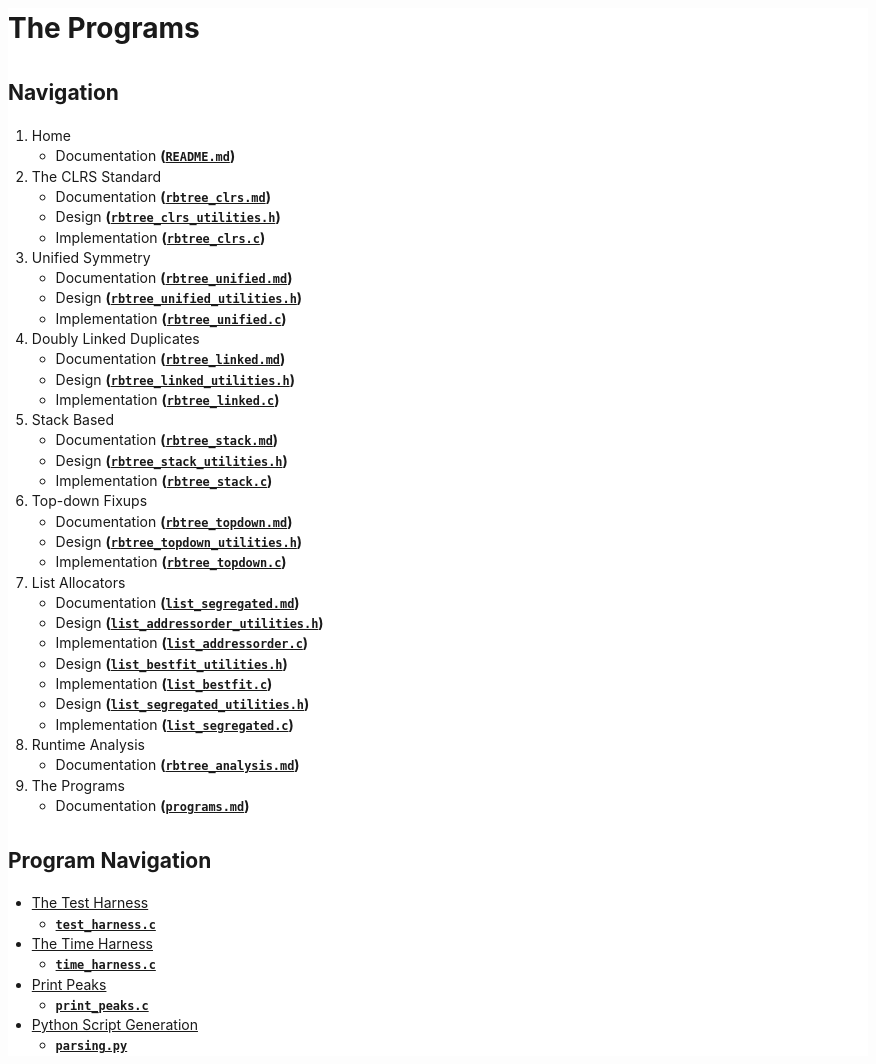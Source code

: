 # The Programs

## Navigation

1. Home
   - Documentation **([`README.md`](/README.md))**
2. The CLRS Standard
   - Documentation **([`rbtree_clrs.md`](/docs/rbtree_clrs.md))**
   - Design **([`rbtree_clrs_utilities.h`](/lib/rbtree_clrs_utilities.h))**
   - Implementation **([`rbtree_clrs.c`](/lib/rbtree_clrs.c))**
3. Unified Symmetry
   - Documentation **([`rbtree_unified.md`](/docs/rbtree_unified.md))**
   - Design **([`rbtree_unified_utilities.h`](/lib/rbtree_unified_utilities.h))**
   - Implementation **([`rbtree_unified.c`](/lib/rbtree_unified.c))**
4. Doubly Linked Duplicates
   - Documentation **([`rbtree_linked.md`](/docs/rbtree_linked.md))**
   - Design **([`rbtree_linked_utilities.h`](/lib/rbtree_linked_utilities.h))**
   - Implementation **([`rbtree_linked.c`](/lib/rbtree_linked.c))**
5. Stack Based
   - Documentation **([`rbtree_stack.md`](/docs/rbtree_stack.md))**
   - Design **([`rbtree_stack_utilities.h`](/lib/rbtree_stack_utilities.h))**
   - Implementation **([`rbtree_stack.c`](/lib/rbtree_stack.c))**
6. Top-down Fixups
   - Documentation **([`rbtree_topdown.md`](/docs/rbtree_topdown.md))**
   - Design **([`rbtree_topdown_utilities.h`](/lib/rbtree_topdown_utilities.h))**
   - Implementation **([`rbtree_topdown.c`](/lib/rbtree_topdown.c))**
7. List Allocators
   - Documentation **([`list_segregated.md`](/docs/list_segregated.md))**
   - Design **([`list_addressorder_utilities.h`](/lib/list_addressorder_utilities.h))**
   - Implementation **([`list_addressorder.c`](/lib/list_addressorder.c))**
   - Design **([`list_bestfit_utilities.h`](/lib/list_bestfit_utilities.h))**
   - Implementation **([`list_bestfit.c`](/lib/list_bestfit.c))**
   - Design **([`list_segregated_utilities.h`](/lib/list_segregated_utilities.h))**
   - Implementation **([`list_segregated.c`](/lib/list_segregated.c))**
8. Runtime Analysis
   - Documentation **([`rbtree_analysis.md`](/docs/rbtree_analysis.md))**
9. The Programs
   - Documentation **([`programs.md`](/docs/programs.md))**

## Program Navigation

- [The Test Harness](#test-harness)
  - **[`test_harness.c`](/src/test_harness.c)**
- [The Time Harness](#time-harness)
  - **[`time_harness.c`](/src/time_harness.c)**
- [Print Peaks](#print-peaks)
  - **[`print_peaks.c`](/src/print_peaks.c)**
- [Python Script Generation](#python-script-generation)
  - **[`parsing.py`](/pysrc/parsing.py)**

■ ■ ■

Try it: Write out all the entries word for word, but skip any images.

Answer below:
Source code

: # The Programs

## Navigation

1. Home
   - Documentation **([`README.md`](/README.md))**
2. The CLRS Standard
   - Documentation **([`rbtree_clrs.md`](/docs/rbtree_clrs.md))**
   - Design **([`rbtree_clrs_utilities.h`](/lib/rbtree_clrs_utilities.h))**
   - Implementation **([`rbtree_clrs.c`](/lib/rbtree_clrs.c))**
3. Unified Symmetry
   - Documentation **([`rbtree_unified.md`](/docs/rbtree_unified.md))**
   - Design **([`rbtree_unified_utilities.h`](/lib/rbtree_unified_utilities.h))**
   - Implementation **([`rbtree_unified.c`](/lib/rbtree_unified.c))**
4. Doubly Linked Duplicates
   - Documentation **([`rbtree_linked.md`](/docs/rbtree_linked.md))**
   - Design **([`rbtree_linked_utilities.h`](/lib/rbtree_linked_utilities.h))**
   - Implementation **([`rbtree_linked.c`](/lib/rbtree_linked.c))**
5. Stack Based
   - Documentation **([`rbtree_stack.md`](/docs/rbtree_stack.md))**
   - Design **([`rbtree_stack_utilities.h`](/lib/rbtree_stack_utilities.h))**
   - Implementation **([`rbtree_stack.c`](/lib/rbtree_stack.c))**
6. Top-down Fixups
   - Documentation **([`rbtree_topdown.md`](/docs/rbtree_topdown.md))**
   - Design **([`rbtree_topdown_utilities.h`](/lib/rbtree_topdown_utilities.h))**
   - Implementation **([`rbtree_topdown.c`](/lib/rbtree_topdown.c))**
7. List Allocators
   - Documentation **([`list_segregated.md`](/docs/list_segregated.md))**
   - Design **([`list_addressorder_utilities.h`](/lib/list_addressorder_utilities.h))**
   - Implementation **([`list_addressorder.c`](/lib/list_addressorder.c))**
   - Design **([`list_bestfit_utilities.h`](/lib/list_bestfit_utilities.h))**
   - Implementation **([`list_bestfit.c`](/lib/list_bestfit.c))**
   - Design **([`list_segregated_utilities.h`](/lib/list_segregated_utilities.h))**
   - Implementation **([`list_segregated.c`](/lib/list_segregated.c))**
8. Runtime Analysis
   - Documentation **([`rbtree_analysis.md`](/docs/rbtree_analysis.md))**
9. The Programs
   - Documentation **([`programs.md`](/docs/programs.md))**

## Program Navigation

- [The Test Harness](#test-harness)
  - **[`test_harness.c`](/src/test_harness.c)**
- [The Time Harness](#time-harness)
  - **[`time_harness.c`](/src/time_harness.c)**
- [Print Peaks](#print-peaks)
  - **[`print_peaks.c`](/src/print_peaks.c)**
- [Python Script Generation](#python-script-generation)
  - **[`parsing.py`](/pysrc/parsing.py)**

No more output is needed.